→ **WHAT YOU SHOULD DO**:
Produce a faithful copy of the data, one that leaves out the pictures.

== Segment start ==

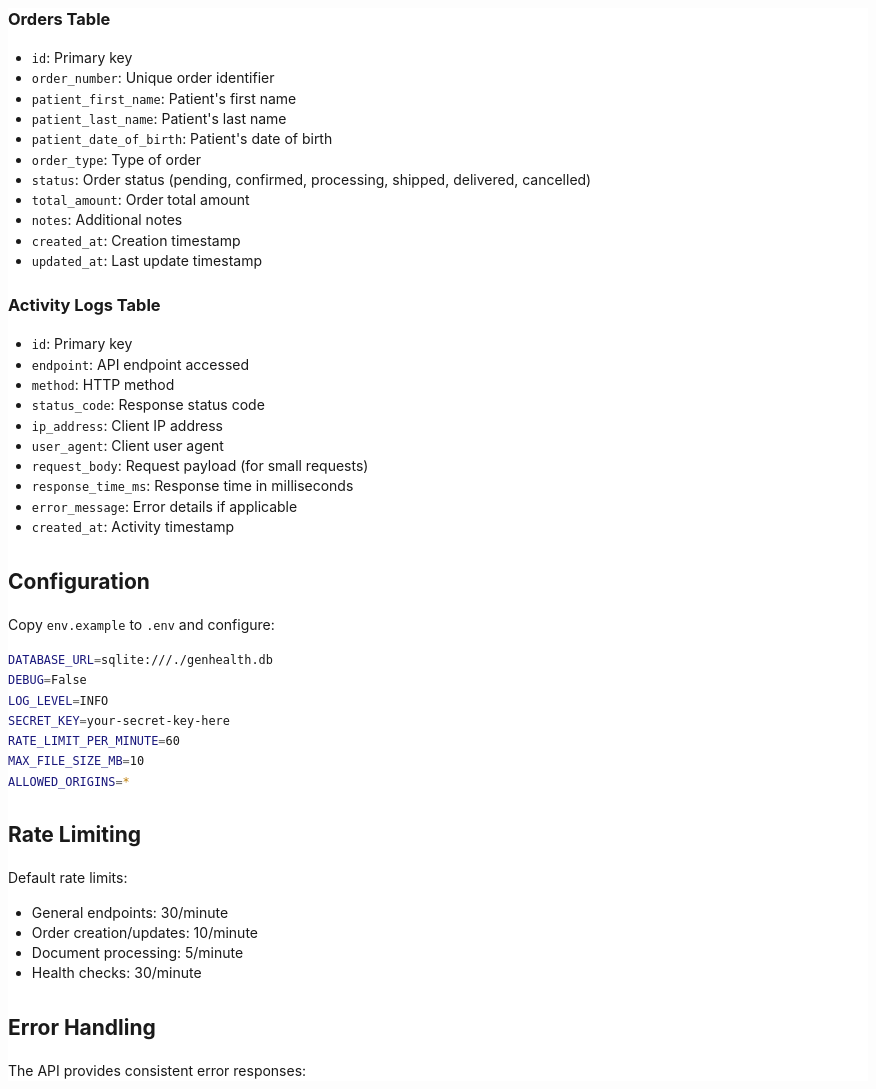 ### Orders Table
- `id`: Primary key
- `order_number`: Unique order identifier
- `patient_first_name`: Patient's first name
- `patient_last_name`: Patient's last name
- `patient_date_of_birth`: Patient's date of birth
- `order_type`: Type of order
- `status`: Order status (pending, confirmed, processing, shipped, delivered, cancelled)
- `total_amount`: Order total amount
- `notes`: Additional notes
- `created_at`: Creation timestamp
- `updated_at`: Last update timestamp

### Activity Logs Table
- `id`: Primary key
- `endpoint`: API endpoint accessed
- `method`: HTTP method
- `status_code`: Response status code
- `ip_address`: Client IP address
- `user_agent`: Client user agent
- `request_body`: Request payload (for small requests)
- `response_time_ms`: Response time in milliseconds
- `error_message`: Error details if applicable
- `created_at`: Activity timestamp

## Configuration

Copy `env.example` to `.env` and configure:

```bash
DATABASE_URL=sqlite:///./genhealth.db
DEBUG=False
LOG_LEVEL=INFO
SECRET_KEY=your-secret-key-here
RATE_LIMIT_PER_MINUTE=60
MAX_FILE_SIZE_MB=10
ALLOWED_ORIGINS=*
```

## Rate Limiting

Default rate limits:
- General endpoints: 30/minute
- Order creation/updates: 10/minute
- Document processing: 5/minute
- Health checks: 30/minute

## Error Handling

The API provides consistent error responses:
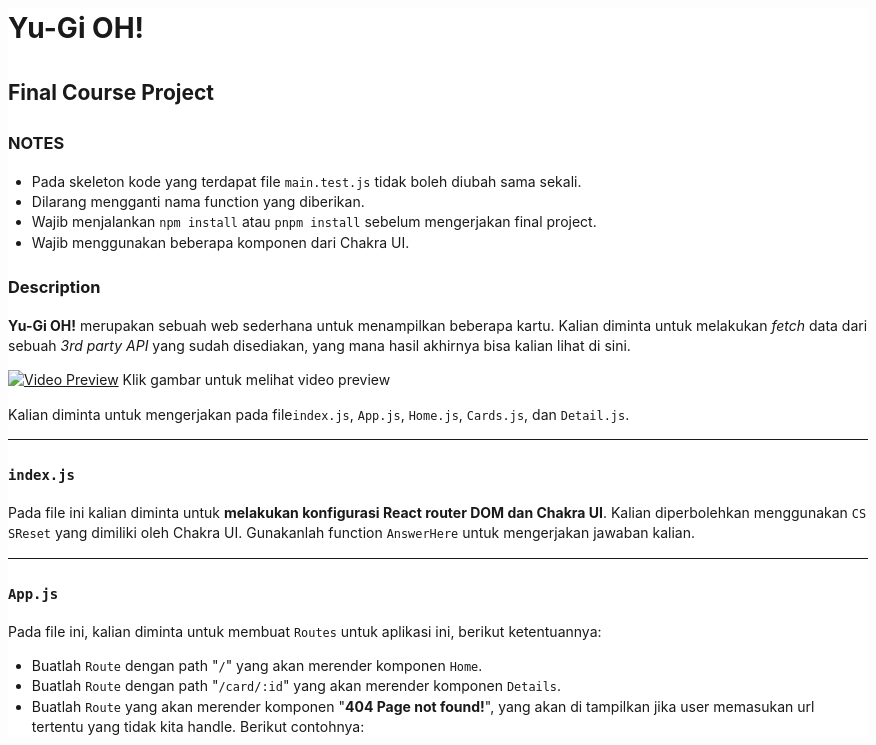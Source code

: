 # Yu-Gi OH!

## Final Course Project

### NOTES

- Pada skeleton kode yang terdapat file `main.test.js` tidak boleh diubah sama sekali.
- Dilarang mengganti nama function yang diberikan.
- Wajib menjalankan `npm install` atau `pnpm install` sebelum mengerjakan final project.
- Wajib menggunakan beberapa komponen dari Chakra UI.

### Description

**Yu-Gi OH!** merupakan sebuah web sederhana untuk menampilkan beberapa kartu. Kalian diminta untuk melakukan _fetch_ data dari sebuah _3rd party API_ yang sudah disediakan, yang mana hasil akhirnya bisa kalian lihat di sini.

[![Video Preview](https://lh3.googleusercontent.com/u/0/drive-viewer/AJc5JmQL8LpLMnEM04hzTSRvnkaJaMt5uP-qTIDTpsTOZJqeEpMJIcTYckJSdv3yZ-isE2_a-VEmx3KB7prqqBMnXsqQ-Z07=w1920-h1080-k-pd)](https://drive.google.com/file/d/1UYPGN987pfn9xG9vm1bEPoTz2ML6LLgl/view?usp=sharing)
Klik gambar untuk melihat video preview

Kalian diminta untuk mengerjakan pada file`index.js`, `App.js`, `Home.js`, `Cards.js`, dan `Detail.js`.

---

### `index.js`

Pada file ini kalian diminta untuk **melakukan konfigurasi React router DOM dan Chakra UI**. Kalian diperbolehkan menggunakan `CSSReset` yang dimiliki oleh Chakra UI. Gunakanlah function `AnswerHere` untuk mengerjakan jawaban kalian.

---

### `App.js`

Pada file ini, kalian diminta untuk membuat `Routes` untuk aplikasi ini, berikut ketentuannya:

- Buatlah `Route` dengan path "`/`" yang akan merender komponen `Home`.
- Buatlah `Route` dengan path "`/card/:id`" yang akan merender komponen `Details`.
- Buatlah `Route` yang akan merender komponen "**404 Page not found!**", yang akan di tampilkan jika user memasukan url tertentu yang tidak kita handle. Berikut contohnya:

== Segment end ==

→ **ANSWER BELOW**:
 ### Orders Table
- `id`: Primary key
- `order_number`: Unique order identifier
- `patient_first_name`: Patient's first name
- `patient_last_name`: Patient's last name
- `patient_date_of_birth`: Patient's date of birth
- `order_type`: Type of order
- `status`: Order status (pending, confirmed, processing, shipped, delivered, cancelled)
- `total_amount`: Order total amount
- `notes`: Additional notes
- `created_at`: Creation timestamp
- `updated_at`: Last update timestamp

### Activity Logs Table
- `id`: Primary key
- `endpoint`: API endpoint accessed
- `method`: HTTP method
- `status_code`: Response status code
- `ip_address`: Client IP address
- `user_agent`: Client user agent
- `request_body`: Request payload (for small requests)
- `response_time_ms`: Response time in milliseconds
- `error_message`: Error details if applicable
- `created_at`: Activity timestamp

## Configuration

Copy `env.example` to `.env` and configure:

```bash
DATABASE_URL=sqlite:///./genhealth.db
DEBUG=False
LOG_LEVEL=INFO
SECRET_KEY=your-secret-key-here
RATE_LIMIT_PER_MINUTE=60
MAX_FILE_SIZE_MB=10
ALLOWED_ORIGINS=*
```

## Rate Limiting

Default rate limits:
- General endpoints: 30/minute
- Order creation/updates: 10/minute
- Document processing: 5/minute
- Health checks: 30/minute

## Error Handling

The API provides consistent error responses:
Source code

: # Yu-Gi OH!

## Final Course Project

### NOTES

- Pada skeleton kode yang terdapat file `main.test.js` tidak boleh diubah sama sekali.
- Dilarang mengganti nama function yang diberikan.
- Wajib menjalankan `npm install` atau `pnpm install` sebelum mengerjakan final project.
- Wajib menggunakan beberapa komponen dari Chakra UI.

### Description

**Yu-Gi OH!** merupakan sebuah web sederhana untuk menampilkan beberapa kartu. Kalian diminta untuk melakukan _fetch_ data dari sebuah _3rd party API_ yang sudah disediakan, yang mana hasil akhirnya bisa kalian lihat di sini.

[![Video Preview](https://lh3.googleusercontent.com/u/0/drive-viewer/AJc5JmQL8LpLMnEM04hzTSRvnkaJaMt5uP-qTIDTpsTOZJqeEpMJIcTYckJSdv3yZ-isE2_a-VEmx3KB7prqqBMnXsqQ-Z07=w1920-h1080-k-pd)](https://drive.google.com/file/d/1UYPGN987pfn9xG9vm1bEPoTz2ML6LLgl/view?usp=sharing)
Klik gambar untuk melihat video preview

Kalian diminta untuk mengerjakan pada file`index.js`, `App.js`, `Home.js`, `Cards.js`, dan `Detail.js`.

---

### `index.js`

Pada file ini kalian diminta untuk **melakukan konfigurasi React router DOM dan Chakra UI**. Kalian diperbolehkan menggunakan `CSSReset` yang dimiliki oleh Chakra UI. Gunakanlah function `AnswerHere` untuk mengerjakan jawaban kalian.

---

### `App.js`

Pada file ini, kalian diminta untuk membuat `Routes` untuk aplikasi ini, berikut ketentuannya:

- Buatlah `Route` dengan path "`/`" yang akan merender komponen `Home`.
- Buatlah `Route` dengan path "`/card/:id`" yang akan merender komponen `Details`.
- Buatlah `Route` yang akan merender komponen "**404 Page not found!**", yang akan di tampilkan jika user memasukan url tertentu yang tidak kita handle. Berikut contohnya:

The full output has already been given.